● Exercise:
Write out a word-for-word repetition of the lines that come before the line containing "- Menú hamburguesa para dispositivos móviles" in the listing below, along with that line itself, omitting pictures.

● Record extracts:
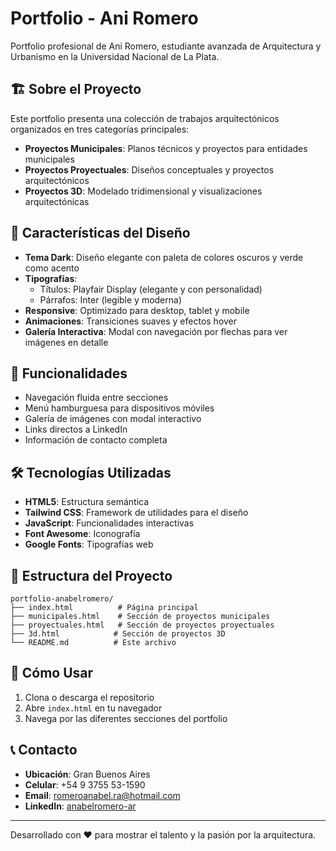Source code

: # Portfolio - Ani Romero

Portfolio profesional de Ani Romero, estudiante avanzada de Arquitectura y Urbanismo en la Universidad Nacional de La Plata.

## 🏗️ Sobre el Proyecto

Este portfolio presenta una colección de trabajos arquitectónicos organizados en tres categorías principales:

- **Proyectos Municipales**: Planos técnicos y proyectos para entidades municipales
- **Proyectos Proyectuales**: Diseños conceptuales y proyectos arquitectónicos
- **Proyectos 3D**: Modelado tridimensional y visualizaciones arquitectónicas

## 🎨 Características del Diseño

- **Tema Dark**: Diseño elegante con paleta de colores oscuros y verde como acento
- **Tipografías**: 
  - Títulos: Playfair Display (elegante y con personalidad)
  - Párrafos: Inter (legible y moderna)
- **Responsive**: Optimizado para desktop, tablet y mobile
- **Animaciones**: Transiciones suaves y efectos hover
- **Galería Interactiva**: Modal con navegación por flechas para ver imágenes en detalle

## 📱 Funcionalidades

- Navegación fluida entre secciones
- Menú hamburguesa para dispositivos móviles
- Galería de imágenes con modal interactivo
- Links directos a LinkedIn
- Información de contacto completa

## 🛠️ Tecnologías Utilizadas

- **HTML5**: Estructura semántica
- **Tailwind CSS**: Framework de utilidades para el diseño
- **JavaScript**: Funcionalidades interactivas
- **Font Awesome**: Iconografía
- **Google Fonts**: Tipografías web

## 📂 Estructura del Proyecto

```
portfolio-anabelromero/
├── index.html          # Página principal
├── municipales.html    # Sección de proyectos municipales
├── proyectuales.html   # Sección de proyectos proyectuales
├── 3d.html            # Sección de proyectos 3D
└── README.md          # Este archivo
```

## 🚀 Cómo Usar

1. Clona o descarga el repositorio
2. Abre `index.html` en tu navegador
3. Navega por las diferentes secciones del portfolio

## 📞 Contacto

- **Ubicación**: Gran Buenos Aires
- **Celular**: +54 9 3755 53-1590
- **Email**: romeroanabel.ra@hotmail.com
- **LinkedIn**: [anabelromero-ar](https://www.linkedin.com/in/anabelromero-ar/)

---

Desarrollado con ❤️ para mostrar el talento y la pasión por la arquitectura. 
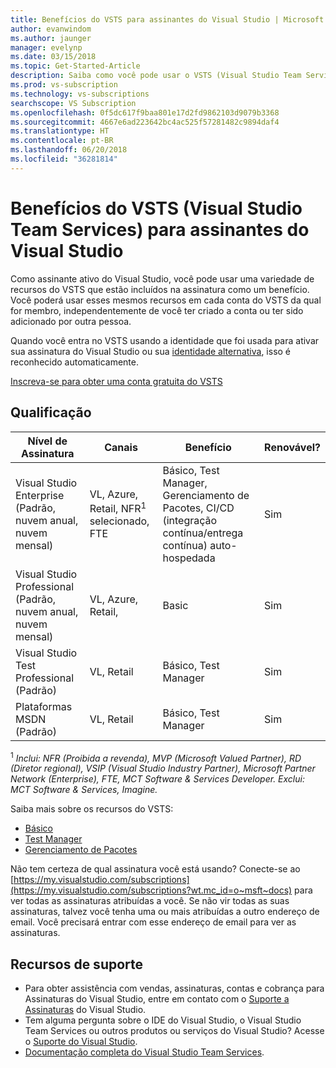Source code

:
 ```yaml
---
title: Benefícios do VSTS para assinantes do Visual Studio | Microsoft Docs
author: evanwindom
ms.author: jaunger
manager: evelynp
ms.date: 03/15/2018
ms.topic: Get-Started-Article
description: Saiba como você pode usar o VSTS (Visual Studio Team Services) como um assinante do Visual Studio.
ms.prod: vs-subscription
ms.technology: vs-subscriptions
searchscope: VS Subscription
ms.openlocfilehash: 0f5dc617f9baa801e17d2fd9862103d9079b3368
ms.sourcegitcommit: 4667e6ad223642bc4ac525f57281482c9894daf4
ms.translationtype: HT
ms.contentlocale: pt-BR
ms.lasthandoff: 06/20/2018
ms.locfileid: "36281814"
---
```

# <a name="visual-studio-team-services-vsts-benefits-for-visual-studio-subscribers"></a>Benefícios do VSTS (Visual Studio Team Services) para assinantes do Visual Studio

Como assinante ativo do Visual Studio, você pode usar uma variedade de recursos do VSTS que estão incluídos na assinatura como um benefício. Você poderá usar esses mesmos recursos em cada conta do VSTS da qual for membro, independentemente de você ter criado a conta ou ter sido adicionado por outra pessoa.

Quando você entra no VSTS usando a identidade que foi usada para ativar sua assinatura do Visual Studio ou sua [identidade alternativa](vs-alternate-identity.md), isso é reconhecido automaticamente.

[Inscreva-se para obter uma conta gratuita do VSTS](https://visualstudio.microsoft.com/team-services/)

## <a name="eligibility"></a>Qualificação

| Nível de Assinatura                                                 |     Canais                                            | Benefício                                                          | Renovável?    |
|--------------------------------------------------------------------|---------------------------------------------------------|------------------------------------------------------------------|---------------|
| Visual Studio Enterprise (Padrão, nuvem anual, nuvem mensal)   | VL, Azure, Retail, NFR<sup>1</sup> selecionado, FTE  | Básico, Test Manager, Gerenciamento de Pacotes, CI/CD (integração contínua/entrega contínua) auto-hospedada       |  Sim          |
| Visual Studio Professional (Padrão, nuvem anual, nuvem mensal) | VL, Azure, Retail,                                        | Basic                                                            |  Sim          |
| Visual Studio Test Professional (Padrão)                         | VL, Retail                                              | Básico, Test Manager                                              |  Sim          |
| Plataformas MSDN (Padrão)                                          | VL, Retail                                              | Básico, Test Manager                                              |  Sim          |

<sup>1</sup>  *Inclui:  NFR (Proibida a revenda), MVP (Microsoft Valued Partner), RD (Diretor regional), VSIP (Visual Studio Industry Partner), Microsoft Partner Network (Enterprise), FTE, MCT Software & Services Developer. Exclui: MCT Software & Services, Imagine.*

Saiba mais sobre os recursos do VSTS:

- [Básico](https://visualstudio.microsoft.com/team-services/compare-features/)
- [Test Manager](https://marketplace.visualstudio.com/items?itemName=ms.vss-testmanager-web)
- [Gerenciamento de Pacotes](https://marketplace.visualstudio.com/items?itemName=ms.feed)

Não tem certeza de qual assinatura você está usando?  Conecte-se ao [https://my.visualstudio.com/subscriptions](https://my.visualstudio.com/subscriptions?wt.mc_id=o~msft~docs) para ver todas as assinaturas atribuídas a você.
Se não vir todas as suas assinaturas, talvez você tenha uma ou mais atribuídas a outro endereço de email.  Você precisará entrar com esse endereço de email para ver as assinaturas.

## <a name="support-resources"></a>Recursos de suporte

-  Para obter assistência com vendas, assinaturas, contas e cobrança para Assinaturas do Visual Studio, entre em contato com o [Suporte a Assinaturas](https://visualstudio.microsoft.com/subscriptions/support/) do Visual Studio.
-  Tem alguma pergunta sobre o IDE do Visual Studio, o Visual Studio Team Services ou outros produtos ou serviços do Visual Studio?  Acesse o [Suporte do Visual Studio](https://visualstudio.microsoft.com/support/).
-  [Documentação completa do Visual Studio Team Services](/vsts/).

● Output for this exercise:
Source code

: # Portfolio - Ani Romero

Portfolio profesional de Ani Romero, estudiante avanzada de Arquitectura y Urbanismo en la Universidad Nacional de La Plata.

## 🏗️ Sobre el Proyecto

Este portfolio presenta una colección de trabajos arquitectónicos organizados en tres categorías principales:

- **Proyectos Municipales**: Planos técnicos y proyectos para entidades municipales
- **Proyectos Proyectuales**: Diseños conceptuales y proyectos arquitectónicos
- **Proyectos 3D**: Modelado tridimensional y visualizaciones arquitectónicas

## 🎨 Características del Diseño

- **Tema Dark**: Diseño elegante con paleta de colores oscuros y verde como acento
- **Tipografías**: 
  - Títulos: Playfair Display (elegante y con personalidad)
  - Párrafos: Inter (legible y moderna)
- **Responsive**: Optimizado para desktop, tablet y mobile
- **Animaciones**: Transiciones suaves y efectos hover
- **Galería Interactiva**: Modal con navegación por flechas para ver imágenes en detalle

## 📱 Funcionalidades

- Navegación fluida entre secciones
- Menú hamburguesa para dispositivos móviles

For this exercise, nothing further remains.